The administration previously had said flatly that more weapons are not the answer to the Syrian situation. There had been no mention of "additional measures."
It is also well known that formal US treaty ally Turkey and US colonies Saudi Arabia and Qatar have been substantially supporting the opposition, and this foreign support has helped fund and organize the armed resistance to the Syrian government. The US has been at least quietly supportive of this assistance. There are persistent rumors that the US, particularly Jeffrey Feltman, the US Assistant Secretary of State for Near Eastern Affairs, has had a major role in coordinating this campaign.

I do not have evidence that these rumors are true. My expectation is that decades from now records will be declassified that detail US/Israeli involvement and direction of this campaign, just as almost half a century after the US' 1953 toppling of Iran's Mossedegh, contrary to vehement contemporary denials, the US involvement in that program was made public.

But quiet support in the widely known actions of the US' allies and colonies is enough to establish complicity even before evidence of direct involvement which may become available in the future. Here is Hillary Clinton expressing support for the efforts of others to support Syria's armed opposition:
"There will be increasingly capable opposition forces. They will from somewhere, somehow find the means to defend themselves as well as begin offensive measures," she told reporters after taking part in a London conference on Somalia.
"Somewhere, somehow" in this case means from the US' allies and colonies. There are some points that bear repeating about supporting armed resistance to any government, good or bad.

1) Armed resistance vastly increases the amount of deaths in any anti-government campaign. Syria's armed opposition creating actual firefights with the government has increased the total number of people who've died in this conflict by at least tenfold and quite plausibly 100-fold.

2) Every sovereign government, good or bad, will forcibly resist foreign-supported armed opposition to its rule. If foreigners were to provide weapons or funds to acquire weapons to anti-US government forces in Miami or Seattle and those forces managed to incorporate those cities into "liberated territory", or managed to remove all security forces loyal to Washington DC from those cities and surrounding areas, then Barack Obama's campaign to regain control of those cities would look very similar to Assad's campaigns to restore effective central government authority over Homs and Hama. The rhetoric would also be the same. Obama would call any such armed resistance foreign-influenced traitors and terrorists.
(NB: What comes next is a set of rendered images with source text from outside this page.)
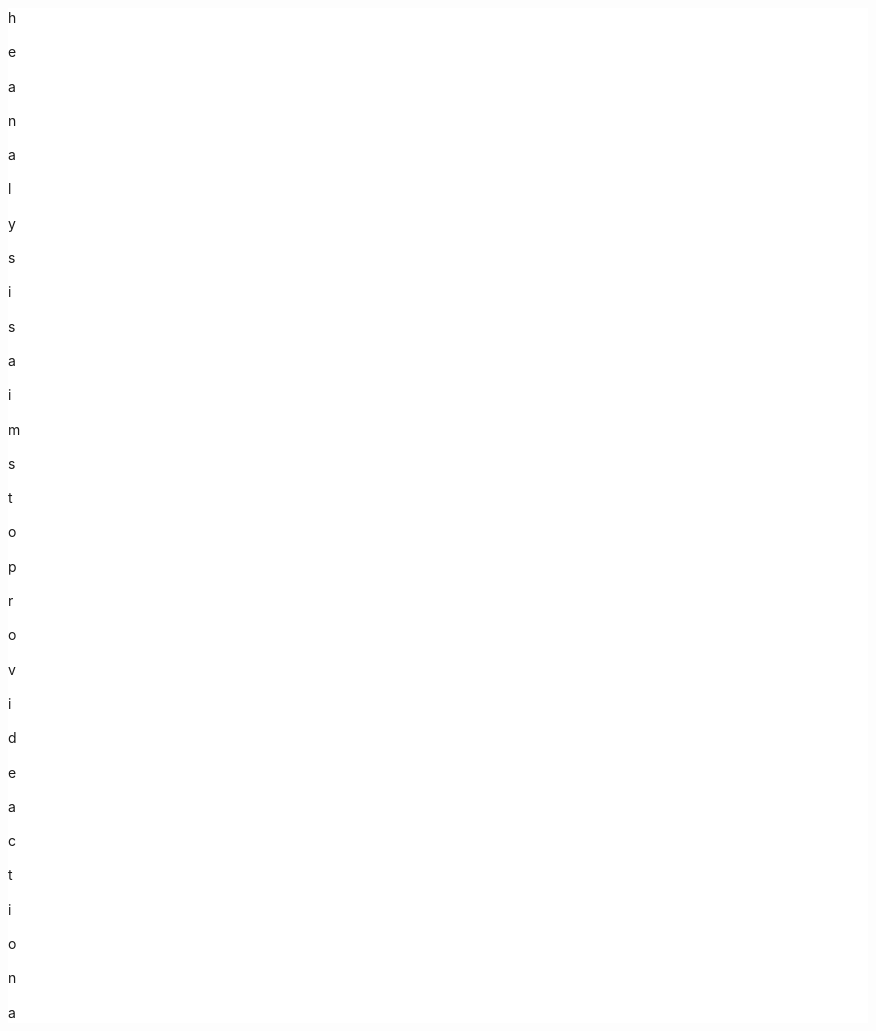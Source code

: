 h

e

 

a

n

a

l

y

s

i

s

 

a

i

m

s

 

t

o

 

p

r

o

v

i

d

e

 

a

c

t

i

o

n

a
Barack Obama just relinquishing those cities would not be a consideration, much less would his leaving power be. US colonies of Saudi Arabia, UAE, Jordan, Kuwait and others would behave identically to Obama or Assad except for differences in the amounts and types of weapons at their disposal.

Would there still be an armed resistance of there was no outside support? Possibly. Clearly any armed resistance would be smaller. Clearly fewer people would be dying. An easy response to an argument that an intervention is having little to no effect on the outcome is to ask, then why are they bothering? Why are they wasting money?

It is safe to say that at the very least ten times as many Syrians are dying in the current conflict as would have died if the US' allies and colonies did not intervene. If 7,000 people have died, at least 6,300 would be alive but for a campaign the Barack Obama administration, did not disapprove of even if it did not organize it.

That raises the question of why. If we start from the presumption that Barack Obama does not favor more Syrians dying to fewer all things being equal, then what makes things unequal? What could the US gain from armed conflict in Syria that Barack Obama considers worth thousands of Syrian lives?

On this question Obama administration officials are open that they hope a future Syria will not be aligned with Iran. Here is Feltman on Syria and Iran:
"Syria is essential to the extremely negative role that Iran has been able to play in the region. Take Hezbollah. The transit routes for the arms to Hezbollah are via Syria. The facilitation that Iran gives to Hezbollah to undermine the state of Lebanon, to put Israel at risk, to basically destabilize the region, it comes via Syria. Syria is basically Iran's only friend."
Feltman's ideas about Iran playing an extremely negative role in the region and Syria's help in playing that role bears closer inspection. We will see how profoundly anti-democratic Feltman's contention is.

We can start with Lebanon, a country that Feltman thinks is being undermined by Hezbollah. Lebanon had elections that were considered fair in 2009. The electoral alliance that Hezbollah participated in won 54.5% of the popular vote. (Barack Obama beat John McCain with 52.9% of the popular vote.) While Feltman believes Hezbollah's arms are a threat, the people of Lebanon have not voted to support Feltman. Most of Lebanon's voters do not believe Hezbollah is an undermining, rather than representative influence. Feltman hopes though that Assad's overthrow will allow the United States to overrule Lebanon's voters.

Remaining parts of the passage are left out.